Rosquetes

Rosquetes Panameños Tradicionales con Caramelo Rojo

Las empanadas de pollo son un clásico que nunca falla. Con el Hojaldre y Empanada Mix Gold Mills obtienes una masa consistente, fácil de trabajar y con la textura ideal: crujiente por fuera y suave por dentro.
Perfectas para desayunos, meriendas, reuniones o incluso para emprender.

Ingredientes:

Para los rosquetes:

  • 3½ tazas de harina
  • 1 taza + 2 cucharadas de agua (aprox. 285 ml)
  • ½ taza de manteca
  • 3 cucharadas de azúcar
  • 1 cucharada colmada de sal
  • 1 huevo
  • 1 cucharada de levadura fresca o
    1¼ cucharadita de levadura seca

Para el caramelo rojo

  • 1 taza de azúcar
  • ½ taza de agua
  • Colorante rojo (cantidad necesaria)

Preparación:

  1. Activa la levadura
    Si usas levadura seca, mézclala con un poco del agua tibia y deja reposar 5–10 minutos hasta que espume.
    Si usas levadura fresca, disuélvela directamente en el agua.
  2. Prepara la masa
    En un recipiente grande mezcla la harina, azúcar y sal. Incorpora la manteca hasta lograr una textura arenosa.
    Agrega el huevo y la levadura. Añade el agua poco a poco hasta formar una masa firme y manejable.
    Amasa durante 8–10 minutos hasta que esté suave y elástica.
  3. Primer reposo
    Cubre la masa y deja reposar aproximadamente 1 hora o hasta que duplique su tamaño.
  4. Forma los rosquetes
    Divide la masa en porciones pequeñas, forma tiras y une las puntas para crear los aros.
    Colócalos en bandeja y deja reposar 20–30 minutos más.
  5. Hornea
    Hornea a 180 °C (350 °F) durante 20–25 minutos o hasta que estén bien dorados. Si los prefieres más crujientes, déjalos unos minutos adicionales.

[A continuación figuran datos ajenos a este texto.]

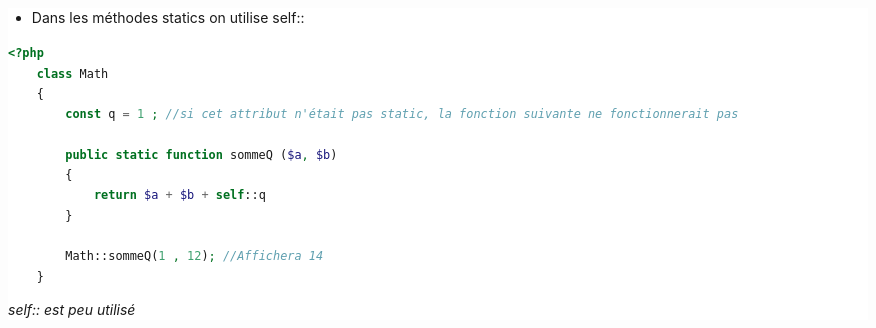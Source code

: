 * Dans les méthodes statics on utilise self::

```php
<?php 
	class Math 
	{
		const q = 1 ; //si cet attribut n'était pas static, la fonction suivante ne fonctionnerait pas

		public static function sommeQ ($a, $b)
		{
			return $a + $b + self::q
		}

		Math::sommeQ(1 , 12); //Affichera 14
	}
```

*self:: est peu utilisé*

    El toque final: Caramelo rojo
    En una olla coloca el azúcar y el agua a fuego medio. Cocina sin mover hasta que se forme un almíbar ligeramente espeso.
    Agrega unas gotas de colorante rojo y mezcla suavemente hasta lograr el tono intenso característico.
    Retira del fuego y, mientras el caramelo aún esté líquido, pasa cada rosquete por la mezcla o báñalos con ayuda de una cuchara.
    Colócalos sobre papel encerado o rejilla y deja secar hasta que el caramelo endurezca y forme esa capa brillante y crujiente.